Non me la ricordavo, comunque è proprio così. La famiglia è una cosa importante. Una volta che hai scelto, devi cercare di tenerla unita. La famiglia aiuta quando si è giovani e poi dopo anche più tardi, quando si invecchia. Qualche volta è un peso, la vita però è piena di pesi. Qualche volta ti diverti, ma qualche volta. Oggi sembra che l’imperativo sia divertirsi 24 ore al giorno, distrarsi, non pensare mai. Ma non si può. E aggiungo: che divertimento c’è nel divertirsi e basta? Anche le rinunce danno soddisfazioni.
La bellezza?
La bellezza è bella. Intendo: una donna bellissima, un’attrice o un’indossatrice come si diceva una volta, è stata fisicamente fortunata. Non è detto che sia, solo per questo, una persona felice, realizzata, gioiosa. La bellezza o ce l’hai o non ce l’hai. Ricordo una sera, tanti anni fa, a uno show Mediaset, io e mio marito eravamo tra il pubblico vicino a Linda Evangelista e Naomi Campbell. Erano di un’altra specie, noi in confronto sembravamo delle scimmie… Faccio sempre i complimenti a una donna bella, ma la cosa finisce lì. Non è che poi voglio diventare lei.

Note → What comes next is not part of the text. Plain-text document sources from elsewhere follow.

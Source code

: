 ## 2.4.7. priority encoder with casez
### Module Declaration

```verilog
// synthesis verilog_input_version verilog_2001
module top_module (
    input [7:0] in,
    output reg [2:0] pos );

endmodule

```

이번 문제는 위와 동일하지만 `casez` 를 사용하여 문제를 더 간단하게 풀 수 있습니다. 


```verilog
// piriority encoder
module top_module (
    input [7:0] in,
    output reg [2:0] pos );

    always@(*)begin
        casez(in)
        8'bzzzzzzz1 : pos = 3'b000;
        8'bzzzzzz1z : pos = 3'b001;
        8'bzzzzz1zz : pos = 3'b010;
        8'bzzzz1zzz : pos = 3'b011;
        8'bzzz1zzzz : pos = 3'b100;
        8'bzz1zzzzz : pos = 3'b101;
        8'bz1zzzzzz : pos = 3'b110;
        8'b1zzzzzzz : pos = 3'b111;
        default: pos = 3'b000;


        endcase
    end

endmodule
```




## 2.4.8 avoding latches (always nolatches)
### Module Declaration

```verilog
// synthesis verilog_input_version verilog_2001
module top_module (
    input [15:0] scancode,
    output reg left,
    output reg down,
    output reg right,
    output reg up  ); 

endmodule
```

L’estetica è diventata un’ossessione.
Su questo tema il mondo sta rincretinendo. Uomini compresi però, che sono più vanitosi delle donne. È il pavone maschio che fa la ruota, no? Poi è giusto aver cura di sé, tenersi, è un segno di rispetto e io lo faccio. Mia madre, che è morta a 99 anni, anche da anziana si depilava le sopracciglia ed era sempre vestita bene: io sono più strusciona. Mi piace stare comoda.
Che pensa del caso Weinstein?
Mi ha stupito la mole di denunce. Anche se gli uomini sono un po’ cretini oltre che vanitosi, a volte purtroppo abusano del loro potere. A me non è mai successo di essere aggredita e non ero mica brutta. Qualche farfallone che faceva lo spiritoso sì, ma poche cose. Ricordo una volta un tizio che mi aveva palpato il culo, l’ho rimesso a posto in un secondo! Non mi è mai successo di essere stata ricattata sul lavoro, tipo ‘o me la dai o te ne vai’. Con Vittorio Salvetti, il patron del Festivalbar, abbiamo passato lunghe notti a chiacchierare anche in albergo, non mi sono mai sentita a disagio e non ho mai dovuto riflettere se fosse pericoloso restare a parlare fino alle ore piccole da sola con un uomo. Devo dire che io non sono mai stata un tipo seduttivo, ma in questo caso il problema non è tanto la libertà di esprimere la sessualità, ma la libertà di concedere o negare il consenso. C’è una bella differenza.